Venturing out on a bike puts you in touch with the landscape, the history, and the people of the area you're riding in very real ways. Even a short spin not far from home can lift you beyond your usual perspective, like a real-time multi-sensory google map. You get a different view of things from the handlebars.
“It is by riding a bicycle that you learn the contours of a country best, since you have to sweat up the hills and can coast down them...Thus you remember them as they actually are, while in a motorcar only a high hill impresses you, and you have no such accurate remembrance of country you have driven through as you gain by riding a bicycle." Ernest Hemingway
Riding here, you’ll put yourself in touch with an ever-evolving story of a place and its people. The Valley continues to be a place of natural beauty, of tremendous agriculture and industry, an ongoing struggle for economic vitality and cultural diversity. Virtually everywhere there’s something that reveals part of the overall story: the historic places, the state and local parks, the monuments that give homage to early pioneer missionaries, settlers, and leaders. Historic churches and schools, municipal buildings and bridges tell the story as well. You can get a strong sense of all of this when you ride here, and in a very real sense you feel like a true participant in Valley life yourself.

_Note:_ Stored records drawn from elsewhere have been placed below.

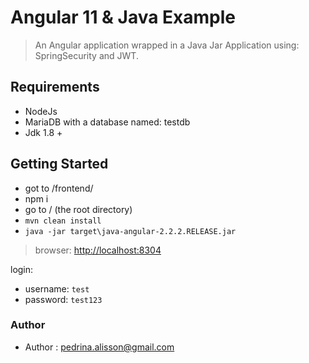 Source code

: # Angular 11 & Java Example

> An Angular application wrapped in a Java Jar Application using: SpringSecurity and JWT.

## Requirements

- NodeJs
- MariaDB with a database named: testdb 
- Jdk 1.8 +

## Getting Started

* got to /frontend/
* npm i
* go to / (the root directory)
* `mvn clean install`
* `java -jar target\java-angular-2.2.2.RELEASE.jar`

> browser: [http://localhost:8304](http://localhost:8304) 

login:

* username: `test`
* password: `test123`

### Author
* Author  : pedrina.alisson@gmail.com
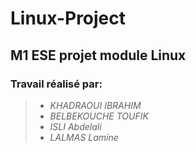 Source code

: # Linux-Project
## M1 ESE projet module Linux


### Travail réalisé par:
 > + *KHADRAOUI IBRAHIM*
 > + *BELBEKOUCHE TOUFIK*
 > + *ISLI Abdelali*
 > + *LALMAS Lamine* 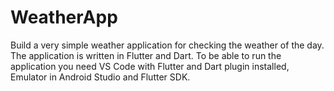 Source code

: # WeatherApp
Build a very simple weather application for checking the weather of the day. The application is written in Flutter and Dart.
To be able to run the application you need VS Code with Flutter and Dart plugin installed, Emulator in Android Studio and Flutter SDK. 
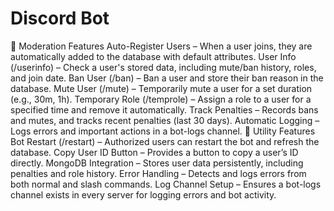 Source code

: # Discord Bot

🔹 Moderation Features
Auto-Register Users – When a user joins, they are automatically added to the database with default attributes.
User Info (/userinfo) – Check a user's stored data, including mute/ban history, roles, and join date.
Ban User (/ban) – Ban a user and store their ban reason in the database.
Mute User (/mute) – Temporarily mute a user for a set duration (e.g., 30m, 1h).
Temporary Role (/temprole) – Assign a role to a user for a specified time and remove it automatically.
Track Penalties – Records bans and mutes, and tracks recent penalties (last 30 days).
Automatic Logging – Logs errors and important actions in a bot-logs channel.
🔹 Utility Features
Bot Restart (/restart) – Authorized users can restart the bot and refresh the database.
Copy User ID Button – Provides a button to copy a user’s ID directly.
MongoDB Integration – Stores user data persistently, including penalties and role history.
Error Handling – Detects and logs errors from both normal and slash commands.
Log Channel Setup – Ensures a bot-logs channel exists in every server for logging errors and bot activity.
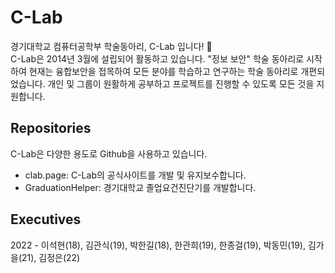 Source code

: # C-Lab

경기대학교 컴퓨터공학부 학술동아리, C-Lab 입니다! 👋<br>
C-Lab은 2014년 3월에 설립되어 활동하고 있습니다. "정보 보안" 학술 동아리로 시작하여 현재는 융합보안을 접목하여 모든 분야를 학습하고 연구하는 학술 동아리로 개편되었습니다. 개인 및 그룹이 원활하게 공부하고 프로젝트를 진행할 수 있도록 모든 것을 지원합니다.

## Repositories

C-Lab은 다양한 용도로 Github을 사용하고 있습니다.

* clab.page: C-Lab의 공식사이트를 개발 및 유지보수합니다.
* GraduationHelper: 경기대학교 졸업요건진단기를 개발합니다.

## Executives

2022 - 이석현(18), 김관식(19), 박한길(18), 한관희(19), 한종걸(19), 박동민(19), 김가을(21), 김정은(22)

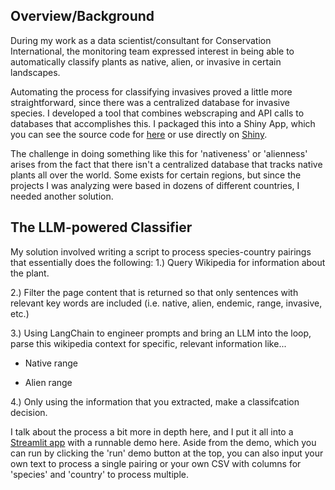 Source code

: ## Overview/Background
During my work as a data scientist/consultant for Conservation International, the monitoring team
expressed interest in being able to automatically classify plants as native, alien, or invasive in 
certain landscapes.

Automating the process for classifying invasives proved a little more straightforward, since there
was a centralized database for invasive species. I developed a tool that combines webscraping and
API calls to databases that accomplishes this. I packaged this into a Shiny App, which you can 
see the source code for [here](https://github.com/johannesnelson/PPC_Data_Analysis_Pipeline/blob/main/Scripts/inv_app/app.R) 
or use directly on [Shiny](https://johannes-nelson.shinyapps.io/invasive_species_scanner/).

The challenge in doing something like this for 'nativeness' or 'alienness' arises from the fact that
there isn't a centralized database that tracks native plants all over the world. Some exists for certain
regions, but since the projects I was analyzing were based in dozens of different countries, I needed another
solution.

## The LLM-powered Classifier
My solution involved writing a script to process species-country pairings that essentially does the following:
1.) Query Wikipedia for information about the plant.

2.) Filter the page content that is returned so that only sentences with relevant key words are included
(i.e. native, alien, endemic, range, invasive, etc.)

3.) Using LangChain to engineer prompts and bring an LLM into the loop, parse this wikipedia context for specific, 
relevant information like...

* Native range

* Alien range

4.) Only using the information that you extracted, make a classifcation decision.

I talk about the process a bit more in depth here, and I put it all into a [Streamlit app](https://llm-botanist.streamlit.app/)
with a runnable demo here. Aside from the demo, which you can run by clicking the 'run' demo
button at the top, you can also input your own text to process a single pairing or your own 
CSV with columns for 'species' and 'country' to process multiple. 
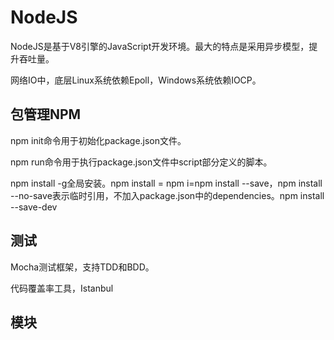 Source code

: # NodeJS

NodeJS是基于V8引擎的JavaScript开发环境。最大的特点是采用异步模型，提升吞吐量。

网络IO中，底层Linux系统依赖Epoll，Windows系统依赖IOCP。

## 包管理NPM

npm init命令用于初始化package.json文件。

npm run命令用于执行package.json文件中script部分定义的脚本。

npm install -g全局安装。npm install = npm i=npm install --save，npm install --no-save表示临时引用，不加入package.json中的dependencies。npm install --save-dev

## 测试

Mocha测试框架，支持TDD和BDD。

代码覆盖率工具，Istanbul

## 模块

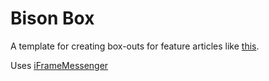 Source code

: # Bison Box

A template for creating box-outs for feature articles like [this](http://www.theguardian.com/environment/2014/may/21/-sp-european-bison-europe-romania-carpathian-mountains).

Uses [iFrameMessenger](https://github.com/guardian/iframe-messenger) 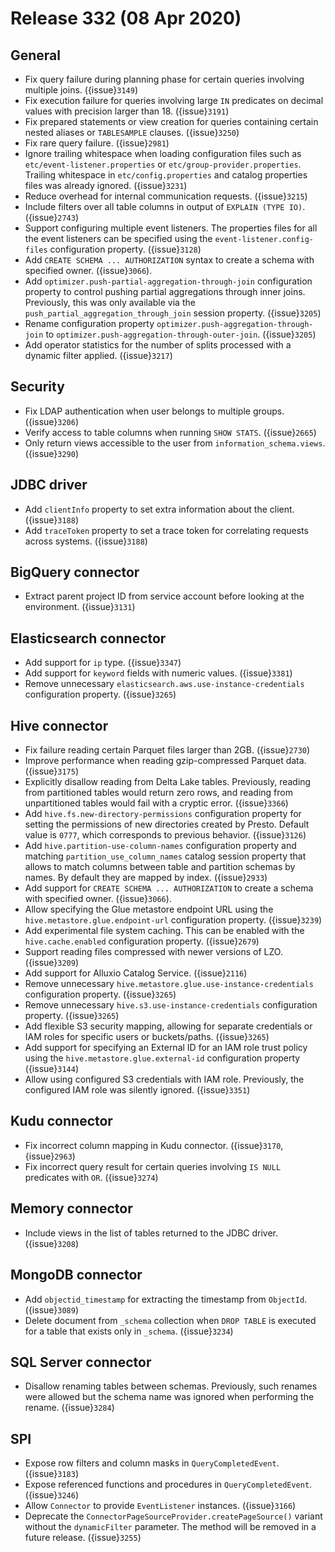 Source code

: # Release 332 (08 Apr 2020)

## General

- Fix query failure during planning phase for certain queries involving multiple joins. ({issue}`3149`)
- Fix execution failure for queries involving large `IN` predicates on decimal values with precision larger than 18. ({issue}`3191`)
- Fix prepared statements or view creation for queries containing certain nested aliases or `TABLESAMPLE` clauses. ({issue}`3250`)
- Fix rare query failure. ({issue}`2981`)
- Ignore trailing whitespace when loading configuration files such as
  `etc/event-listener.properties` or `etc/group-provider.properties`.
  Trailing whitespace in `etc/config.properties` and catalog properties
  files was already ignored. ({issue}`3231`)
- Reduce overhead for internal communication requests. ({issue}`3215`)
- Include filters over all table columns in output of `EXPLAIN (TYPE IO)`. ({issue}`2743`)
- Support configuring multiple event listeners. The properties files for all the event listeners
  can be specified using the `event-listener.config-files` configuration property. ({issue}`3128`)
- Add `CREATE SCHEMA ... AUTHORIZATION` syntax to create a schema with specified owner. ({issue}`3066`).
- Add `optimizer.push-partial-aggregation-through-join` configuration property to control
  pushing partial aggregations through inner joins. Previously, this was only available
  via the `push_partial_aggregation_through_join` session property. ({issue}`3205`)
- Rename configuration property `optimizer.push-aggregation-through-join`
  to `optimizer.push-aggregation-through-outer-join`. ({issue}`3205`)
- Add operator statistics for the number of splits processed with a dynamic filter applied. ({issue}`3217`)

## Security

- Fix LDAP authentication when user belongs to multiple groups. ({issue}`3206`)
- Verify access to table columns when running `SHOW STATS`. ({issue}`2665`)
- Only return views accessible to the user from `information_schema.views`. ({issue}`3290`)

## JDBC driver

- Add `clientInfo` property to set extra information about the client. ({issue}`3188`)
- Add `traceToken` property to set a trace token for correlating requests across systems. ({issue}`3188`)

## BigQuery connector

- Extract parent project ID from service account before looking at the environment. ({issue}`3131`)

## Elasticsearch connector

- Add support for `ip` type. ({issue}`3347`)
- Add support for `keyword` fields with numeric values. ({issue}`3381`)
- Remove unnecessary `elasticsearch.aws.use-instance-credentials` configuration property. ({issue}`3265`)

## Hive connector

- Fix failure reading certain Parquet files larger than 2GB. ({issue}`2730`)
- Improve performance when reading gzip-compressed Parquet data. ({issue}`3175`)
- Explicitly disallow reading from Delta Lake tables. Previously, reading
  from partitioned tables would return zero rows, and reading from
  unpartitioned tables would fail with a cryptic error. ({issue}`3366`)
- Add `hive.fs.new-directory-permissions` configuration property for setting the permissions of new directories
  created by Presto. Default value is `0777`, which corresponds to previous behavior. ({issue}`3126`)
- Add `hive.partition-use-column-names` configuration property and matching `partition_use_column_names` catalog
  session property that allows to match columns between table and partition schemas by names. By default they are mapped
  by index. ({issue}`2933`)
- Add support for `CREATE SCHEMA ... AUTHORIZATION` to create a schema with specified owner. ({issue}`3066`).
- Allow specifying the Glue metastore endpoint URL using the
  `hive.metastore.glue.endpoint-url` configuration property. ({issue}`3239`)
- Add experimental file system caching. This can be enabled with the `hive.cache.enabled` configuration property. ({issue}`2679`)
- Support reading files compressed with newer versions of LZO. ({issue}`3209`)
- Add support for Alluxio Catalog Service. ({issue}`2116`)
- Remove unnecessary `hive.metastore.glue.use-instance-credentials` configuration property. ({issue}`3265`)
- Remove unnecessary `hive.s3.use-instance-credentials` configuration property. ({issue}`3265`)
- Add flexible S3 security mapping, allowing for separate credentials
  or IAM roles for specific users or buckets/paths. ({issue}`3265`)
- Add support for specifying an External ID for an IAM role trust policy using
  the `hive.metastore.glue.external-id` configuration property ({issue}`3144`)
- Allow using configured S3 credentials with IAM role. Previously,
  the configured IAM role was silently ignored. ({issue}`3351`)

## Kudu connector

- Fix incorrect column mapping in Kudu connector. ({issue}`3170`, {issue}`2963`)
- Fix incorrect query result for certain queries involving `IS NULL` predicates with `OR`. ({issue}`3274`)

## Memory connector

- Include views in the list of tables returned to the JDBC driver. ({issue}`3208`)

## MongoDB connector

- Add `objectid_timestamp` for extracting the timestamp from `ObjectId`. ({issue}`3089`)
- Delete document from `_schema` collection when `DROP TABLE`
  is executed for a table that exists only in `_schema`. ({issue}`3234`)

## SQL Server connector

- Disallow renaming tables between schemas. Previously, such renames were allowed
  but the schema name was ignored when performing the rename. ({issue}`3284`)

## SPI

- Expose row filters and column masks in `QueryCompletedEvent`. ({issue}`3183`)
- Expose referenced functions and procedures in `QueryCompletedEvent`. ({issue}`3246`)
- Allow `Connector` to provide `EventListener` instances. ({issue}`3166`)
- Deprecate the `ConnectorPageSourceProvider.createPageSource()` variant without the
  `dynamicFilter` parameter. The method will be removed in a future release. ({issue}`3255`)
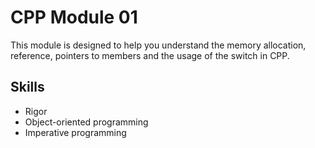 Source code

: # CPP Module 01

This module is designed to help you understand the memory allocation, reference, pointers to members and the usage of the switch in CPP.

## Skills

- Rigor
- Object-oriented programming
- Imperative programming
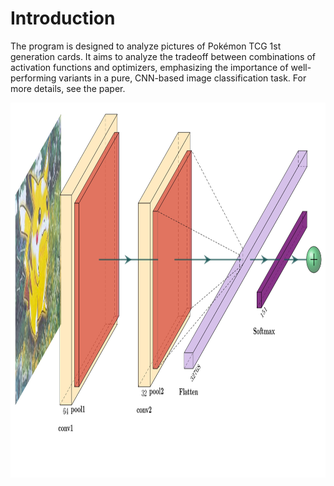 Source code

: # Introduction
The program is designed to analyze pictures of Pokémon TCG 1st generation cards. It aims to analyze the tradeoff between combinations of activation functions and optimizers, emphasizing the importance of well-performing variants in a pure, CNN-based image classification task. For more details, see the paper.

<img src="model.jpg" alt="Example Image" width="900" height="600">




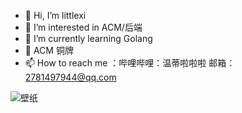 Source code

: - 👋 Hi, I’m littlexi
- 👀 I’m interested in ACM/后端
- 🌱 I’m currently learning Golang
- 💞️ ACM 铜牌
- 📫 How to reach me ：哔哩哔哩：温蒂啦啦啦 邮箱：2781497944@qq.com

<!---
littlexi0/littlexi0 is a ✨ special ✨ repository because its `README.md` (this file) appears on your GitHub profile.
You can click the Preview link to take a look at your changes.
--->
![壁纸](https://github.com/littlexi0/littlexi0/assets/133506022/bafdbc7b-ae99-449f-87d1-adfa679bafc7)
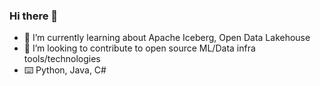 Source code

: ### Hi there 👋

- 🌱 I’m currently learning about Apache Iceberg, Open Data Lakehouse
- 👯 I’m looking to contribute to open source ML/Data infra tools/technologies
- ⌨️ Python, Java, C#
<!--
**chinmay-bhat/chinmay-bhat** is a ✨ _special_ ✨ repository because its `README.md` (this file) appears on your GitHub profile.

Here are some ideas to get you started:

- 🔭 I’m currently working on ...
- 🌱 I’m currently learning ...
- 👯 I’m looking to collaborate on ...
- 🤔 I’m looking for help with ...
- 💬 Ask me about ...
- 📫 How to reach me: ...
- 😄 Pronouns: ...
- ⚡ Fun fact: ...
-->
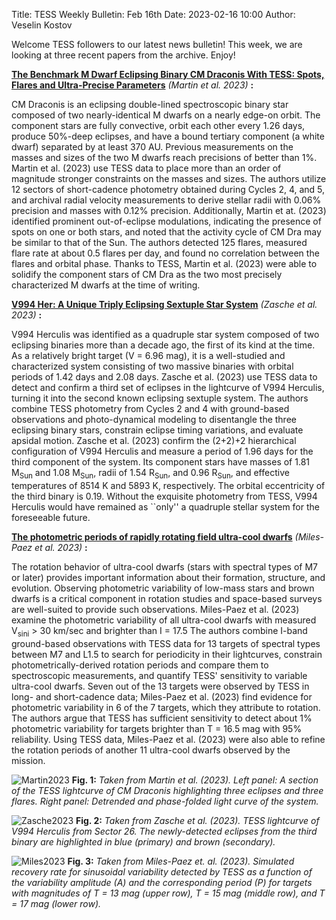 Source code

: Title: TESS Weekly Bulletin: Feb 16th
Date: 2023-02-16 10:00
Author: Veselin Kostov

Welcome TESS followers to our latest news bulletin! This week, we are looking at three recent papers from the archive. Enjoy!


**[The Benchmark M Dwarf Eclipsing Binary CM Draconis With TESS: Spots, Flares and Ultra-Precise Parameters](https://arxiv.org/abs/2301.10858)** *(Martin et al. 2023)* **:**

CM Draconis is an eclipsing double-lined spectroscopic binary star composed of two nearly-identical M dwarfs on a nearly edge-on orbit. The component stars are fully convective, orbit each other every 1.26 days, produce 50%-deep eclipses, and have a bound tertiary component (a white dwarf) separated by at least 370 AU. Previous measurements on the masses and sizes of the two M dwarfs reach precisions of better than 1%. Martin et al. (2023) use TESS data to place more than an order of magnitude stronger constraints on the masses and sizes. The authors utilize 12 sectors of short-cadence photometry obtained during Cycles 2, 4, and 5, and archival radial velocity measurements to derive stellar radii with 0.06% precision and masses with 0.12% precision. Additionally, Martin et at. (2023) identified prominent out-of-eclipse modulations, indicating the presence of spots on one or both stars, and noted that the activity cycle of CM Dra may be similar to that of the Sun. The authors detected 125 flares, measured flare rate at about 0.5 flares per day, and found no correlation between the flares and orbital phase. Thanks to TESS, Martin et al. (2023) were able to solidify the component stars of CM Dra as the two most precisely characterized M dwarfs at the time of writing.


**[V994 Her: A Unique Triply Eclipsing Sextuple Star System](https://arxiv.org/abs/2301.13521)** *(Zasche et al. 2023)* **:**

V994 Herculis was identified as a quadruple star system composed of two eclipsing binaries more than a decade ago, the first of its kind at the time. As a relatively bright target (V = 6.96 mag), it is a well-studied and characterized system consisting of two massive binaries with orbital periods of 1.42 days and 2.08 days. Zasche et al. (2023) use TESS data to detect and confirm a third set of eclipses in the lightcurve of V994 Herculis, turning it into the second known eclipsing sextuple system. The authors combine TESS photometry from Cycles 2 and 4 with ground-based observations and photo-dynamical modeling to disentangle the three eclipsing binary stars, constrain eclipse timing variations, and evaluate apsidal motion. Zasche et al. (2023) confirm the (2+2)+2 hierarchical configuration of V994 Herculis and measure a period of 1.96 days for the third component of the system. Its component stars have masses of 1.81 M<sub>Sun</sub> and 1.08 M<sub>Sun</sub>, radii of 1.54 R<sub>Sun</sub>, and 0.96 R<sub>Sun</sub>, and effective temperatures of 8514 K and 5893 K, respectively. The orbital eccentricity of the third binary is 0.19. Without the exquisite photometry from TESS, V994 Herculis would have remained as ``only'' a quadruple stellar system for the foreseeable future.


**[The photometric periods of rapidly rotating field ultra-cool dwarfs](https://arxiv.org/abs/2301.09932)** *(Miles-Paez et al. 2023)* **:**

The rotation behavior of ultra-cool dwarfs (stars with spectral types of M7 or later) provides important information about their formation, structure, and evolution. Observing photometric variability of low-mass stars and brown dwarfs is a critical component in rotation studies and space-based surveys are well-suited to provide such observations. Miles-Paez et al. (2023) examine the photometric variability of all ultra-cool dwarfs with measured V<sub>sini</sub> > 30 km/sec and brighter than I = 17.5 The authors combine I-band ground-based observations with TESS data for 13 targets of spectral types between M7 and L1.5 to search for periodicity in their lightcurves, constrain photometrically-derived rotation periods and compare them to spectroscopic measurements, and quantify TESS' sensitivity to variable ultra-cool dwarfs. Seven out of the 13 targets were observed by TESS in long- and short-cadence data; Miles-Paez et al. (2023) find evidence for photometric variability in 6 of the 7 targets, which they attribute to rotation. The authors argue that TESS has sufficient sensitivity to detect about 1% photometric variability for targets brighter than T = 16.5 mag with 95% reliability. Using TESS data, Miles-Paez et al. (2023) were also able to refine the rotation periods of another 11 ultra-cool dwarfs observed by the mission. 


![Martin2023](images/Martin_2023_Fig1.png)
**Fig. 1:** *Taken from Martin et al. (2023). Left panel: A section of the TESS lightcurve of CM Draconis highlighting three eclipses and three flares. Right panel: Detrended and phase-folded light curve of the system.*

![Zasche2023](images/Zasche_2023_Fig1.png)
**Fig. 2:** *Taken from Zasche et al. (2023). TESS lightcurve of V994 Herculis from Sector 26. The newly-detected eclipses from the third binary are highlighted in blue (primary) and brown (secondary).*

![Miles2023](images/Miles_2023_Fig9.png)
**Fig. 3:** *Taken from Miles-Paez et. al. (2023). Simulated recovery rate for sinusoidal variability detected by TESS as a function of the variability amplitude (A) and the corresponding period (P) for targets with magnitudes of T = 13 mag (upper row), T = 15 mag (middle row), and T = 17 mag (lower row).*
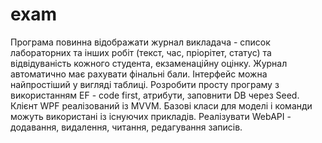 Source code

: # exam
Програма повинна відображати журнал викладача - список лабораторних та інших робіт (текст, час, пріорітет, статус) 
та відвідуваність кожного студента, екзаменаційну оцінку. Журнал автоматично має рахувати фінальні бали. 
Інтерфейс можна найпростіший у вигляді таблиці. Розробити просту програму з використанням EF - code first, атрибути,
заповнити DB через Seed. Клієнт WPF реалізований із MVVM. Базові класи для моделі і команди можуть використані із 
існуючих прикладів. Реалізувати WebAPI - додавання, видалення, читання, редагування записів.
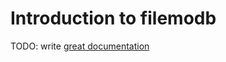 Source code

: # Introduction to filemodb

TODO: write [great documentation](http://jacobian.org/writing/what-to-write/)
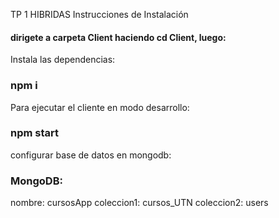 TP 1 HIBRIDAS
Instrucciones de Instalación

#### dirigete a carpeta Client haciendo cd Client, luego:
Instala las dependencias:
### npm i
Para ejecutar el cliente en modo desarrollo:
### npm start

configurar base de datos en mongodb:

### MongoDB:
nombre: cursosApp
coleccion1: cursos_UTN
coleccion2: users
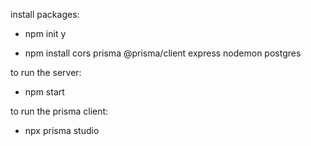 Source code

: install packages:

- npm init y 

- npm install cors prisma @prisma/client express nodemon postgres

to run the server:

- npm start

to run the prisma client:

- npx prisma studio
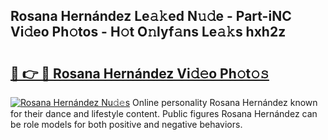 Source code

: ## Rosana Hernández Le𝚊𝚔ed N𝚞𝚍e - Part-iNC Vi𝚍eo Ph𝚘tos - H𝚘t O𝚗lyf𝚊ns Le𝚊𝚔s hxh2z

# <h2><a href="http://hf05fvz.feru.top/?c=Rosana+Hern%c3%a1ndez">🔗 👉 🔴 Rosana Hernández Vi𝚍𝚎o Ph𝚘t𝚘𝚜</a></h2>

[![Rosana Hernández Nu𝚍𝚎s](https://i.imgur.com/0TWrTi3.gif)](http://hf05fvz.feru.top/?c=Rosana+Hern%c3%a1ndez)
Online personality Rosana Hernández known for their dance and lifestyle content. Public figures Rosana Hernández can be role models for both positive and negative behaviors. 
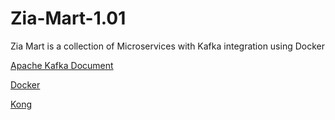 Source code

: # Zia-Mart-1.01
Zia Mart is a collection of Microservices with Kafka integration using Docker

[Apache Kafka Document](https://kafka.apache.org/24/documentation.html)

[Docker](https://www.docker.com/)

[Kong](https://konghq.com/)
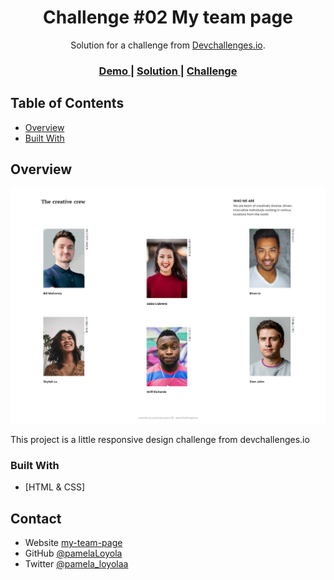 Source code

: <!-- Please update value in the {}  -->

<h1 align="center"> Challenge #02 My team page</h1>

<div align="center">
   Solution for a challenge from  <a href="http://devchallenges.io" target="_blank">Devchallenges.io</a>.
</div>

<div align="center">
  <h3>
    <a href="https://pamelaloyola.github.io/my-team-page/">
      Demo
    </a>
    <span> | </span>
    <a href="https://github.com/pamelaLoyola/my-team-page">
      Solution
    </a>
    <span> | </span>  
    <a href="https://devchallenges.io/challenges/hhmesazsqgKXrTkYkt0U">
      Challenge
    </a>
  </h3>
</div>

<!-- TABLE OF CONTENTS -->

## Table of Contents

- [Overview](#overview)
- [Built With](#built-with)

<!-- OVERVIEW -->

## Overview

![screenshot](https://github.com/pamelaLoyola/my-team-page/blob/main/view/my-team-screen.png?raw=true)

This project is a little responsive design challenge from devchallenges.io

### Built With

<!-- This section should list any major frameworks that you built your project using. Here are a few examples.-->

- [HTML & CSS]

## Contact

- Website [my-team-page](https://pamelaloyola.github.io/my-team-page/)
- GitHub [@pamelaLoyola](https://github.com/pamelaLoyola})
- Twitter [@pamela_loyolaa](https://twitter.com/pamela_loyolaa)

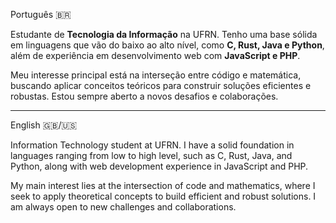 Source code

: Português 🇧🇷

Estudante de **Tecnologia da Informação** na UFRN. Tenho uma base sólida em linguagens que vão do baixo ao alto nível, como **C, Rust, Java e Python**, além de experiência em desenvolvimento web com **JavaScript e PHP**.

Meu interesse principal está na interseção entre código e matemática, buscando aplicar conceitos teóricos para construir soluções eficientes e robustas. Estou sempre aberto a novos desafios e colaborações.

---

English 🇬🇧/🇺🇸

Information Technology student at UFRN. I have a solid foundation in languages ranging from low to high level, such as C, Rust, Java, and Python, along with web development experience in JavaScript and PHP.

My main interest lies at the intersection of code and mathematics, where I seek to apply theoretical concepts to build efficient and robust solutions. I am always open to new challenges and collaborations.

Inside Salem, city riding is quite accessible and nothing’s terribly far away. Head out of town and see the bigger picture: farms, orchards, wineries and wetlands will unfold in front of you in virtually every direction. Scores of bustling small towns are within easy riding distance from Salem. There's so much to take in.
Put simply, the riding here is great.
And, when you get off of the bike, the coffee’s good, too.